Ada 10 orang yang ditangkap yang merupakan warga negara (WN) Tiongkok dan Vietnam, 9 di antaranya laki-laki dan 1 lainnya adalah perempuan. Mereka ditangkap Rabu (5/1) siang oleh Direktorat Reserse Kriminal Khusus Polda Kepri.

Para pelaku beraksi sejak bulan Agustus 2021 lalu dari salah satu rumah di Perumahan Palazzo Garden, Batam Center, Batam. Seluruh korban mereka adalah WN Tiongkok.

Target komplotan itu, kata Teguh, bermacam-macam latar belakang pekerjaan. Namun, rata-rata targetnya mereka yang memiliki banyak uang. Sebelum menjalankan aksi, pelaku menampilkan video-video porno melalui sebuah aplikasi. Tujuannya, memancing para korban agar terbujuk melakukan kontak.

Orang-orang yang melakukan kontak itulah yang menjadi mangsa para pelaku. Mereka lalu melakukan video call sex.
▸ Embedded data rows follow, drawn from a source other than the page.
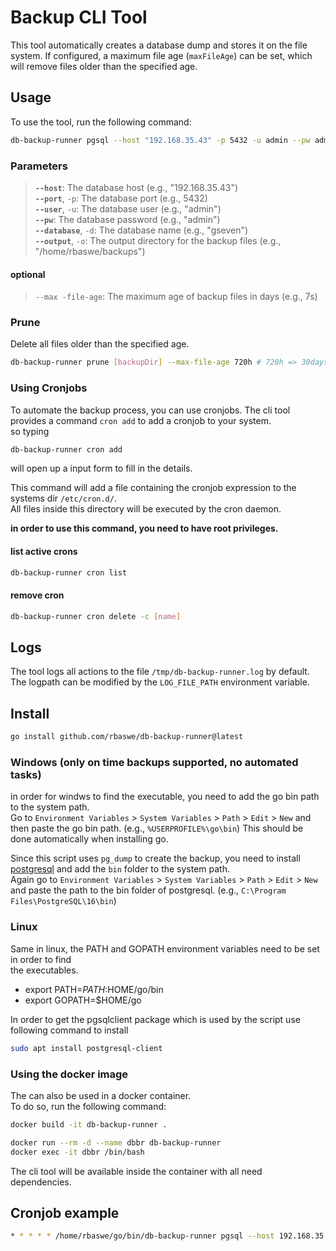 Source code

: # Backup CLI Tool

This tool automatically creates a database dump and stores it on the file system. If configured, a maximum file age (`maxFileAge`) can be set, which will remove files older than the specified age.

## Usage

To use the tool, run the following command:

```sh
db-backup-runner pgsql --host "192.168.35.43" -p 5432 -u admin --pw admin -d gseven -o "/home/rbaswe/backups"
```

### Parameters

> **`--host`**: The database host (e.g., "192.168.35.43")  
> **`--port`**, `-p`: The database port (e.g., 5432)  
> **`--user`**, `-u`: The database user (e.g., "admin")  
> **`--pw`**: The database password (e.g., "admin")  
> **`--database`**, `-d`: The database name (e.g., "gseven")  
> **`--output`**, `-o`: The output directory for the backup files (e.g., "/home/rbaswe/backups")  

#### optional

> `--max -file-age`: The maximum age of backup files in days (e.g., 7s)

### Prune
Delete all files older than the specified age.

```sh
db-backup-runner prune [backupDir] --max-file-age 720h # 720h => 30days
```

### Using Cronjobs

To automate the backup process, you can use cronjobs. The cli tool provides a command `cron add` to add a cronjob to your system.  
so typing  
```sh
db-backup-runner cron add
```
will open up a input form to fill in the details.

This command will add a file containing the cronjob expression to the systems dir `/etc/cron.d/`.  
All files inside this directory will be executed by the cron daemon.

**in order to use this command, you need to have root privileges.**


#### list active crons
```sh
db-backup-runner cron list  
```

#### remove cron
```sh
db-backup-runner cron delete -c [name]
```

## Logs
The tool logs all actions to the file `/tmp/db-backup-runner.log` by default. The logpath can be modified by the `LOG_FILE_PATH` environment variable.

## Install

```sh
go install github.com/rbaswe/db-backup-runner@latest
```

### Windows (only on time backups supported, no automated tasks)

in order for windws to find the executable, you need to add the go bin path to the system path.  
Go to `Environment Variables` > `System Variables` > `Path` > `Edit` > `New` and then paste the go bin path.  (e.g., `%USERPROFILE%\go\bin`)
This should be done automatically when installing go.

Since this script uses `pg_dump` to create the backup, you need to install [postgresql](https://www.postgresql.org/download/windows/) and add the `bin` folder to the system path.  
Again go to `Environment Variables` > `System Variables` > `Path` > `Edit` > `New` and paste the path to the bin folder of postgresql. (e.g., `C:\Program Files\PostgreSQL\16\bin`)

### Linux

Same in linux, the PATH and GOPATH environment variables need to be set in order to find  
the executables.

* export PATH=$PATH:$HOME/go/bin
* export GOPATH=$HOME/go

In order to get the pgsqlclient package which is used by the script use following command to install

```sh
sudo apt install postgresql-client
```

### Using the docker image
The can also be used in a docker container.  
To do so, run the following command:

```sh
docker build -it db-backup-runner .
```
```sh
docker run --rm -d --name dbbr db-backup-runner 
docker exec -it dbbr /bin/bash
```

The cli tool will be available inside the container with all need dependencies.

## Cronjob example

```sh
* * * * * /home/rbaswe/go/bin/db-backup-runner pgsql --host 192.168.35.43 -u admin --pw admin -d gseven -p 5432 --max-file-age 10m -o /home/rbaswe/backups/
```
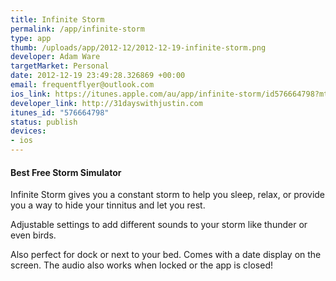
 ```yaml
--- 
title: Infinite Storm
permalink: /app/infinite-storm
type: app
thumb: /uploads/app/2012-12/2012-12-19-infinite-storm.png
developer: Adam Ware
targetMarket: Personal
date: 2012-12-19 23:49:28.326869 +00:00
email: frequentflyer@outlook.com
ios_link: https://itunes.apple.com/au/app/infinite-storm/id576664798?mt=8
developer_link: http://31dayswithjustin.com
itunes_id: "576664798"
status: publish
devices: 
- ios
---
```


#### Best Free Storm Simulator ####
Infinite Storm gives you a constant storm to help you sleep, relax, or provide you a way to hide your tinnitus and let you rest.

Adjustable settings to add different sounds to your storm like thunder or even birds.

Also perfect for dock or next to your bed. Comes with a date display on the screen. The audio also works when locked or the app is closed!
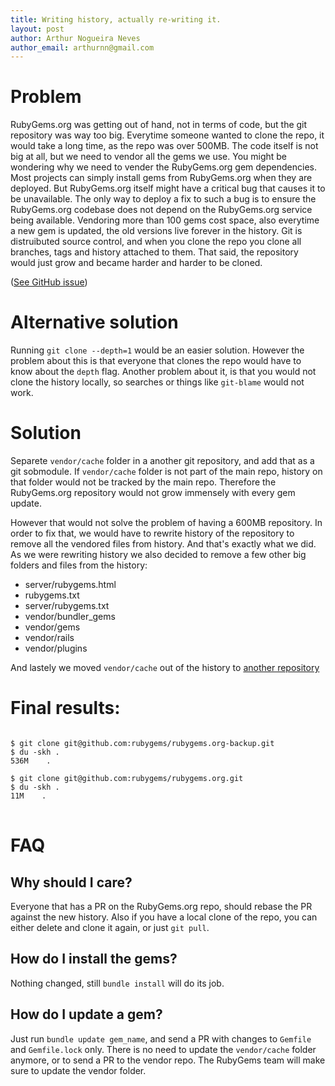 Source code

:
 ```yaml
---
title: Writing history, actually re-writing it.
layout: post
author: Arthur Nogueira Neves
author_email: arthurnn@gmail.com
---
```


# Problem
RubyGems.org was getting out of hand, not in terms of code, but the git repository was way too big. Everytime someone wanted to clone the repo, it would take a long time, as the repo was over 500MB. The code itself is not big at all, but we need to vendor all the gems we use.
You might be wondering why we need to vender the RubyGems.org gem dependencies. Most projects can simply install gems from RubyGems.org when they are deployed. But RubyGems.org itself might have a critical bug that causes it to be unavailable. The only way to deploy a fix to such a bug is to ensure the RubyGems.org codebase does not depend on the RubyGems.org service being available.
Vendoring more than 100 gems cost space, also everytime a new gem is updated, the old versions live forever in the history. Git is distruibuted source control, and when you clone the repo you clone all branches, tags and history attached to them. That said, the repository would just grow and became harder and harder to be cloned.

([See GitHub issue](https://github.com/rubygems/rubygems.org/issues/610))

# Alternative solution
Running `git clone --depth=1` would be an easier solution. However the problem about this is that everyone that clones the repo would have to know about the `depth` flag. Another problem about it, is that you would not clone the history locally, so searches or things like `git-blame` would not work.

# Solution
Separete `vendor/cache` folder in a another git repository, and add that as a git sobmodule. If `vendor/cache` folder is not part of the main repo, history on that folder would not be tracked by the main repo. Therefore the RubyGems.org repository would not grow immensely with every gem update.

However that would not solve the problem of having a 600MB repository. In order to fix that, we would have to rewrite history of the repository to remove all the vendored files from history. And that's exactly what we did. As we were rewriting history we also decided to remove a few other big folders and files from the history:

* server/rubygems.html
* rubygems.txt
* server/rubygems.txt
* vendor/bundler_gems
* vendor/gems
* vendor/rails
* vendor/plugins

And lastely we moved `vendor/cache` out of the history to [another repository](https://github.com/rubygems/rubygems.org-vendor)

# Final results:
<pre>
<code class="bash">
$ git clone git@github.com:rubygems/rubygems.org-backup.git
$ du -skh .
536M    .

$ git clone git@github.com:rubygems/rubygems.org.git
$ du -skh .
11M    .
</code>
</pre>

# FAQ

## Why should I care?
Everyone that has a PR on the RubyGems.org repo, should rebase the PR against the new history. Also if you have a local clone of the repo, you can either delete and clone it again, or just `git pull`.

## How do I install the gems?
Nothing changed, still `bundle install` will do its job.

## How do I update a gem?
Just run `bundle update gem_name`, and send a PR with changes to `Gemfile` and `Gemfile.lock` only. There is no need to update the `vendor/cache` folder anymore, or to send a PR to the vendor repo. The RubyGems team will make sure to update the vendor folder.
Namun, video call tersebut direkam para pelaku tanpa sepengetahuan korbannya.

Hasil rekaman itulah yang dijadikan alat untuk memeras para korban. Caranya, mengancam akan menyebarkan bahwa korbannya mengakses konten porno.
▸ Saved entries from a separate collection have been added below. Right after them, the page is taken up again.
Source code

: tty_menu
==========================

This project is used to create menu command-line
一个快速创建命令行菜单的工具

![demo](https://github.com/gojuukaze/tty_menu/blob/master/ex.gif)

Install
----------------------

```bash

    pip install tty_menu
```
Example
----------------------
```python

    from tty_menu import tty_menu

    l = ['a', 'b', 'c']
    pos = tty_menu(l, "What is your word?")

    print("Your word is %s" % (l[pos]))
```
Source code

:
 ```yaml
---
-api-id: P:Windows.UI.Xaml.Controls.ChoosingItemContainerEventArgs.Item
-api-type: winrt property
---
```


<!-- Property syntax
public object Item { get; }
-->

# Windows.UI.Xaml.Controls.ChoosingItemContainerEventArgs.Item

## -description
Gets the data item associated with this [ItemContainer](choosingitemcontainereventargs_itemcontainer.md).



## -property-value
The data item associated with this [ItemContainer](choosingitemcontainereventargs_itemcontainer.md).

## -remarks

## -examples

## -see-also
Teguh menjelaskan bahwa 10 tersangka itu memiliki peran masing-masing. Ada yang bertugas melakukan profiling kepada korban di Tiongkok, ada juga yang menjadi model video call seks. Ada lagi yang berperan mencari, menghubungi, dan merekam video seks korban. Lalu, mengancam dan memeras korban dengan menggunakan sistem elektronik aplikasi WeChat.

”Kasus ini kami limpahkan ke imigrasi,” ucap Teguh.

Kepala Bidang Teknologi Informasi (Kabid Infokim) Kantor Imigrasi Kelas I Khusus Tempat Pemeriksaan Imigrasi (TPI) Batam Tessa Harumdila mengatakan, WNA itu sudah berkali-kali berbuat pidana tersebut. Karena itu, pihaknya akan lebih meningkatkan pengawasan.

Tessa menduga komplotan itu masuk saat pandemi melalui Bandara Soekarno-Hatta (Soetta). Setelah menjalani karantina, mereka menuju ke Batam.

”Mereka masuk melalui visa kunjungan. Atas pengungkapan ini, kami akan berkoordinasi dengan imigrasi pusat untuk memperketat pengawasan,” katanya. (RED)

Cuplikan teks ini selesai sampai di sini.